Reduced pre-movement subthalamic beta desynchronization marks motor deficit in Parkinson's disease
Gang Seo, Kevin B Wilkins, Helen M Bronte-StewartAbstract
Abnormal beta-band (13–30 Hz) oscillations in the subthalamic nucleus are a well-established biomarker of motor dysfunction in Parkinson’s disease. While most prior work has focused on beta activity during rest or sustained movement, far less is known about its transient dynamics during movement preparation—a critical phase in which suppression of beta-band activity (beta desynchronization) is thought to facilitate motor circuit readiness. Here, we delineate subthalamic beta-band activity specifically in the pre-movement initiation window across diverse motor tasks and demonstrate its association with both clinical motor impairment severity and subsequent movement acceleration.
We recorded subthalamic nucleus local field potentials and kinematics in sixteen individuals with Parkinson’s disease (10 males, 6 females; mean age 57.9 ± 10.5 years) implanted with sensing deep brain stimulation systems (Medtronic Activa® PC+S).

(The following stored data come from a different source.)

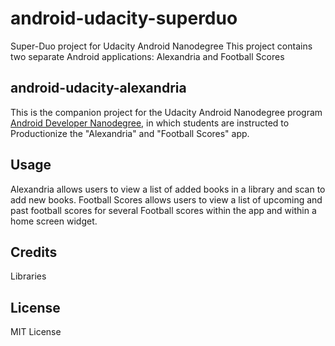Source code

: # android-udacity-superduo
Super-Duo project for Udacity Android Nanodegree
This project contains two separate Android applications: Alexandria and Football Scores

## android-udacity-alexandria
This is the companion project for the Udacity Android Nanodegree program [Android Developer Nanodegree](https://www.udacity.com/nanodegree), in which students are instructed to Productionize the "Alexandria" and "Football Scores" app.

## Usage
Alexandria allows users to view a list of added books in a library and scan to add new books.
Football Scores allows users to view a list of upcoming and past football scores for several Football scores within the app and within a home screen widget.

## Credits

Libraries

## License

MIT License
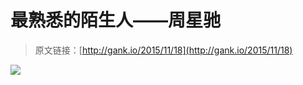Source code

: # 最熟悉的陌生人——周星驰

> 原文链接：[http://gank.io/2015/11/18](http://gank.io/2015/11/18)

![](http://ww1.sinaimg.cn/large/7a8aed7bjw1ey4w5cdjbej20hs0qoq7q.jpg)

While off medication and stimulation, participants performed cued motor tasks, including sit-to-stand, stand-to-walk, and wrist flexion-extension. Pre-movement beta desynchronization, quantified as beta power normalized to resting baseline, was extracted and analyzed using linear mixed-effects models to determine its relationship with clinical impairment severity and movement acceleration.
Across all tasks, we observed robust pre-movement beta desynchronization in the subthalamic nucleus (p < 0.001). Critically, reduced desynchronization was associated with greater motor impairment, particularly bradykinesia (p < 0.001). This association appeared stronger during the more complex stand-to-walk task and was linked to reduced movement acceleration, as measured by acceleration indices (p < 0.05).
A strong link between greater pre-movement beta desynchronization, less severe bradykinesia, and more vigorous movement suggests that impaired beta modulation reflects disruptions in motor planning, delayed recruitment of motor networks, and excessive basal ganglia inhibition. These circuit-level abnormalities likely contribute to the difficulties individuals with Parkinson’s disease face in initiating and executing movements, offering valuable insight into the neurophysiological basis of motor dysfunction in Parkinson’s disease.